Una cartolina illustrata dà-e Piàghe.

Nella chiesa di Sanctu Petru de Plovake - così nel condaghe[1] di S. Pietro di Silki (sec. XI) - tra le tante particolarità storiche-artistiche presenti, mi sono soffermato all'orologio della chiesa.

Anzi due orologi e sono collocati ai lati interni delle volute di limite del secondo ordine di facciata. Quello in argomento è a sinistra, sistemato lì nel 1873, pare costato 3.040,75 lire, in sostituzione di uno precedente distrutto da un fulmine.

Salendo su per una ripida scala esterna, addossata al lato sinistra di facciata, si accede per un vano dove è collocato l'ingranaggio, proprio dietro l'ornamento della voluta.

Ad occhio d'inesperto, un groviglio di ferraglia arrugginita.
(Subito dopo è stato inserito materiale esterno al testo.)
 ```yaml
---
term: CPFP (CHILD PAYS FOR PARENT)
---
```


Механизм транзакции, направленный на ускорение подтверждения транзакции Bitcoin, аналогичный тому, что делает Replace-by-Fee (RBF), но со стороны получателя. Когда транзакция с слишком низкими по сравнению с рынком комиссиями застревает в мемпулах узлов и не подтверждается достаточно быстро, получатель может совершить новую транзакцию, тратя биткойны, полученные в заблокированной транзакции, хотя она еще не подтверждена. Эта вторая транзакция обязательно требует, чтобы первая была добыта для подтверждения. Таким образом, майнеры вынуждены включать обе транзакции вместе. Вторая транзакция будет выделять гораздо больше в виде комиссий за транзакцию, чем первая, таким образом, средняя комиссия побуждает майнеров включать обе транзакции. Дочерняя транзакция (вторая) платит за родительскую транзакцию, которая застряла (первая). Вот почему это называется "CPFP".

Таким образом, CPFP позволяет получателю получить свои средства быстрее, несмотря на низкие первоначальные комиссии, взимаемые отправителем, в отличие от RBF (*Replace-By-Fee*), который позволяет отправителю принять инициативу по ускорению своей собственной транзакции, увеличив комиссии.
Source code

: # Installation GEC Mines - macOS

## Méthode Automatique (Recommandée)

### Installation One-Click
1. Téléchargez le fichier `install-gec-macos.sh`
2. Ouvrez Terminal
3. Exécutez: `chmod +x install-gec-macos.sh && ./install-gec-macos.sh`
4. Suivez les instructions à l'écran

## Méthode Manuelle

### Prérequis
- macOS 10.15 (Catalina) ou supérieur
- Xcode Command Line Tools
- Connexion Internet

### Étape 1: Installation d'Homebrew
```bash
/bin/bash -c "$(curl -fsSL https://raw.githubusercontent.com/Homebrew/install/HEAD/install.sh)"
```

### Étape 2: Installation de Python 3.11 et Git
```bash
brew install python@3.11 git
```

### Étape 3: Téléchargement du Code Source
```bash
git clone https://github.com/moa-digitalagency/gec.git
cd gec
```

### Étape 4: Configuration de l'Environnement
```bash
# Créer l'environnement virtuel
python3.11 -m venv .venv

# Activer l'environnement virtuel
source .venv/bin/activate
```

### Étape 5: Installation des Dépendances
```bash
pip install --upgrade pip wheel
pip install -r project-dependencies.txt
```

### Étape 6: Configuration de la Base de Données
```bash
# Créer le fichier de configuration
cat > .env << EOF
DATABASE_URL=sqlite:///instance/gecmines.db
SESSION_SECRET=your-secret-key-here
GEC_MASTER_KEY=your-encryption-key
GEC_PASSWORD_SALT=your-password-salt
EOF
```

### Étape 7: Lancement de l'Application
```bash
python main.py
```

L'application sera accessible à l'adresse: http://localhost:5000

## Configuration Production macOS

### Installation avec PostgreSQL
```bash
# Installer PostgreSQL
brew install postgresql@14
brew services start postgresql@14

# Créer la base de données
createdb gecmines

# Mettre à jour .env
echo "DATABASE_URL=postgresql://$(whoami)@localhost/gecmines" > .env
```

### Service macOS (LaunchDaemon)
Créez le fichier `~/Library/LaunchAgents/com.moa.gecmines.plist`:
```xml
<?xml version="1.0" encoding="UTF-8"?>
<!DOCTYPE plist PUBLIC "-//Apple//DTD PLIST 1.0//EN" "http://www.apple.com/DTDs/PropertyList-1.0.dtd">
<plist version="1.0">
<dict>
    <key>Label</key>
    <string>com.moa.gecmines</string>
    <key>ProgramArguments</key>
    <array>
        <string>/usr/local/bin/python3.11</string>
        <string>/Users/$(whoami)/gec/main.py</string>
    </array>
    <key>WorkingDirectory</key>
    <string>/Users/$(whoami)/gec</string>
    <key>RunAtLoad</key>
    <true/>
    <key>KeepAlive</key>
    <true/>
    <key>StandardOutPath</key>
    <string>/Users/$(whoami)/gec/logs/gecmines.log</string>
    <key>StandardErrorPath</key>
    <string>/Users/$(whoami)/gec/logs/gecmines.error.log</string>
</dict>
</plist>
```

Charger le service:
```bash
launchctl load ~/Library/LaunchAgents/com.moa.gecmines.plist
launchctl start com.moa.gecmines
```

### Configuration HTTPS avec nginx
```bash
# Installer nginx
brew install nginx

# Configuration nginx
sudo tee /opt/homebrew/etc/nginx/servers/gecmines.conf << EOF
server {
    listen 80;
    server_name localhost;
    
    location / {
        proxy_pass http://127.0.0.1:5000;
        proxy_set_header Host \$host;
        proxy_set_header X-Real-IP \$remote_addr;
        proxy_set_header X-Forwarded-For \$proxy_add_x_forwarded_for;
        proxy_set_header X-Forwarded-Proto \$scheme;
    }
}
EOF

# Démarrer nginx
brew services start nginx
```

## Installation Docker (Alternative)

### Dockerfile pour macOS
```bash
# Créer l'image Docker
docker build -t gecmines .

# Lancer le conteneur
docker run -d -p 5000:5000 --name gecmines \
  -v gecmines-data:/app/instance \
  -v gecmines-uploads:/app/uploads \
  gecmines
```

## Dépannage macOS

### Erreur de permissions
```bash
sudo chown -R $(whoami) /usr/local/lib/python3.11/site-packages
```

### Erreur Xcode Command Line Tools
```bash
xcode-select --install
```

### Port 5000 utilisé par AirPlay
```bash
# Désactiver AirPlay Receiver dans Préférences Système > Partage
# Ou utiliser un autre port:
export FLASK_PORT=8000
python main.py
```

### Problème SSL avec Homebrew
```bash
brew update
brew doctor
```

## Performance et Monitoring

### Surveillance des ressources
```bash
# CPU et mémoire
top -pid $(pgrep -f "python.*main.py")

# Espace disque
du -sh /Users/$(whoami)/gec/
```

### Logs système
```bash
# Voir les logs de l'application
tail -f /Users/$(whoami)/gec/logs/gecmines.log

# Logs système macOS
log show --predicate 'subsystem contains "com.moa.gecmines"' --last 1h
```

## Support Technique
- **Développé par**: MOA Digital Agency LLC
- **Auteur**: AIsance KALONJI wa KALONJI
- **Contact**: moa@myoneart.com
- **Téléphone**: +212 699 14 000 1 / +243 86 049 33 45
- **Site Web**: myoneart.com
Una targa di marmo bianco fornisce precise indicazioni:

FATTO DALL'ARTISTA - CHESSA SENES ANTONIO D' OSILO - A SPESE DELLA CHIESA- DEL CLERO - E DI VARII OBLATORI - DI PLOAGHE - ANNO 1873.

Ora sarà l'altro a scandire le ore dei ploaghesi e nella loro memoria storica riemergerà, ogni tanto, la figura di Giuanninu su mùdu (forse affetto da mutismo) che si occupava degli orologi. Questo aneddoto me l'ha raccontato una bravissima alunna della 3^ elementare, sicura e coinvolgente ambassador (locuzione tanto in voga all'Expo) della Giornata MonumentiAperti 2015.

Da segnalare - lo ritengo doveroso a margine di questo commento - l'attività svolta dalla Scuola Elementare (per facilità la definisco ancora così) di Ploaghe che ha proposto, alle nuove generazioni, offerte formative di spessore. Il risultato dei contenuti storici delle proprie identità lo hanno dimostrato in maniera lodevole, tant'è che non pochi sono stati gli attestati, che i ragazzi/e, hanno ricevuto a scena aperta.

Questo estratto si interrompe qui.